Top of Listed entries

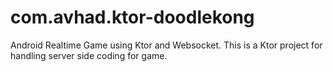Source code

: # com.avhad.ktor-doodlekong
Android Realtime Game using Ktor and Websocket. This is a Ktor project for handling server side coding for game.
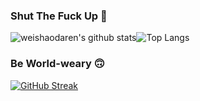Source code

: ### Shut The Fuck Up 🤫
![weishaodaren's github stats](https://github-readme-stats.vercel.app/api?username=weishaodaren&theme=graywhite&count_private=true&show_icons=true&line_height=40)![Top Langs](https://github-readme-stats.vercel.app/api/top-langs/?username=weishaodaren&theme=graywhite)
### Be World-weary 🙃
[![GitHub Streak](https://github-readme-streak-stats.herokuapp.com?user=weishaodaren&theme=graywhite&hide_border=true)](https://git.io/streak-stats)
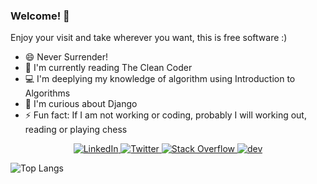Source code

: ### Welcome! 👋

Enjoy your visit and take wherever you want, this is free software :)

- 😄 Never Surrender!
- 📖 I'm currently reading The Clean Coder
- 💻 I'm deeplying my knowledge of algorithm using Introduction to Algorithms
- 🌱 I'm curious about Django
- ⚡ Fun fact: If I am not working or coding, probably I will working out, reading or playing chess

<p align="center"> 
  <a href="http://www.linkedin.com/in/magutierrezinformatica/">
    <img alt="LinkedIn" src="https://img.shields.io/badge/linkedin%20-%230077B5.svg?&style=for-the-badge&logo=linkedin&logoColor=white"/>
  </a>
  <a href="https://twitter.com/mainformatico">
    <img alt="Twitter" src="https://img.shields.io/badge/Twitter%20-%231DA1F2.svg?&style=for-the-badge&logo=Twitter&logoColor=white"/>
  </a>
  <a href="https://stackoverflow.com/users/5182470/mainformatico">
    <img alt="Stack Overflow" src="https://img.shields.io/badge/-Stack%20overflow-FE7A16?style=for-the-badge&logo=stack-overflow&logoColor=white"/>
  </a>
  <a href="https://dev.to/mainformatico">
    <img alt="dev" src="https://camo.githubusercontent.com/a9a2d68ad493ff831774f24528ff151a3fd455c80122dcaa44af2475300b51b5/68747470733a2f2f696d672e736869656c64732e696f2f62616467652f6465762e746f2d3041304130413f7374796c653d666f722d7468652d6261646765266c6f676f3d6465762e746f266c6f676f436f6c6f723d7768697465"/>
  </a>
</p>

![Top Langs](https://github-readme-stats.vercel.app/api/top-langs/?username=MAInformatico&layout=compact)


<!--
**MAInformatico/MAInformatico** is a ✨ _special_ ✨ repository because its `README.md` (this file) appears on your GitHub profile.

Here are some ideas to get you started:

- 🔭 I’m currently working on ...
- 🌱 I’m currently learning ...
- 👯 I’m looking to collaborate on ...
- 🤔 I’m looking for help with ...
- 💬 Ask me about ...
- 📫 How to reach me: ...
- 😄 Pronouns: ...
- ⚡ Fun fact: ...
-->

Bottom of Listed entries

(Work to be completed)
Please give the records above again exactly as they stand, with no pictures.

(Final answer)
Source code

: # com.avhad.ktor-doodlekong
Android Realtime Game using Ktor and Websocket. This is a Ktor project for handling server side coding for game.
Source code

: ### Shut The Fuck Up 🤫
![weishaodaren's github stats](https://github-readme-stats.vercel.app/api?username=weishaodaren&theme=graywhite&count_private=true&show_icons=true&line_height=40)![Top Langs](https://github-readme-stats.vercel.app/api/top-langs/?username=weishaodaren&theme=graywhite)
### Be World-weary 🙃
[![GitHub Streak](https://github-readme-streak-stats.herokuapp.com?user=weishaodaren&theme=graywhite&hide_border=true)](https://git.io/streak-stats)
Source code

: ### Welcome! 👋

Enjoy your visit and take wherever you want, this is free software :)

- 😄 Never Surrender!
- 📖 I'm currently reading The Clean Coder
- 💻 I'm deeplying my knowledge of algorithm using Introduction to Algorithms
- 🌱 I'm curious about Django
- ⚡ Fun fact: If I am not working or coding, probably I will working out, reading or playing chess

<p align="center"> 
  <a href="http://www.linkedin.com/in/magutierrezinformatica/">
    <img alt="LinkedIn" src="https://img.shields.io/badge/linkedin%20-%230077B5.svg?&style=for-the-badge&logo=linkedin&logoColor=white"/>
  </a>
  <a href="https://twitter.com/mainformatico">
    <img alt="Twitter" src="https://img.shields.io/badge/Twitter%20-%231DA1F2.svg?&style=for-the-badge&logo=Twitter&logoColor=white"/>
  </a>
  <a href="https://stackoverflow.com/users/5182470/mainformatico">
    <img alt="Stack Overflow" src="https://img.shields.io/badge/-Stack%20overflow-FE7A16?style=for-the-badge&logo=stack-overflow&logoColor=white"/>
  </a>
  <a href="https://dev.to/mainformatico">
    <img alt="dev" src="https://camo.githubusercontent.com/a9a2d68ad493ff831774f24528ff151a3fd455c80122dcaa44af2475300b51b5/68747470733a2f2f696d672e736869656c64732e696f2f62616467652f6465762e746f2d3041304130413f7374796c653d666f722d7468652d6261646765266c6f676f3d6465762e746f266c6f676f436f6c6f723d7768697465"/>
  </a>
</p>

![Top Langs](https://github-readme-stats.vercel.app/api/top-langs/?username=MAInformatico&layout=compact)


<!--
**MAInformatico/MAInformatico** is a ✨ _special_ ✨ repository because its `README.md` (this file) appears on your GitHub profile.

Here are some ideas to get you started:

- 🔭 I’m currently working on ...
- 🌱 I’m currently learning ...
- 👯 I’m looking to collaborate on ...
- 🤔 I’m looking for help with ...
- 💬 Ask me about ...
- 📫 How to reach me: ...
- 😄 Pronouns: ...
- ⚡ Fun fact: ...
-->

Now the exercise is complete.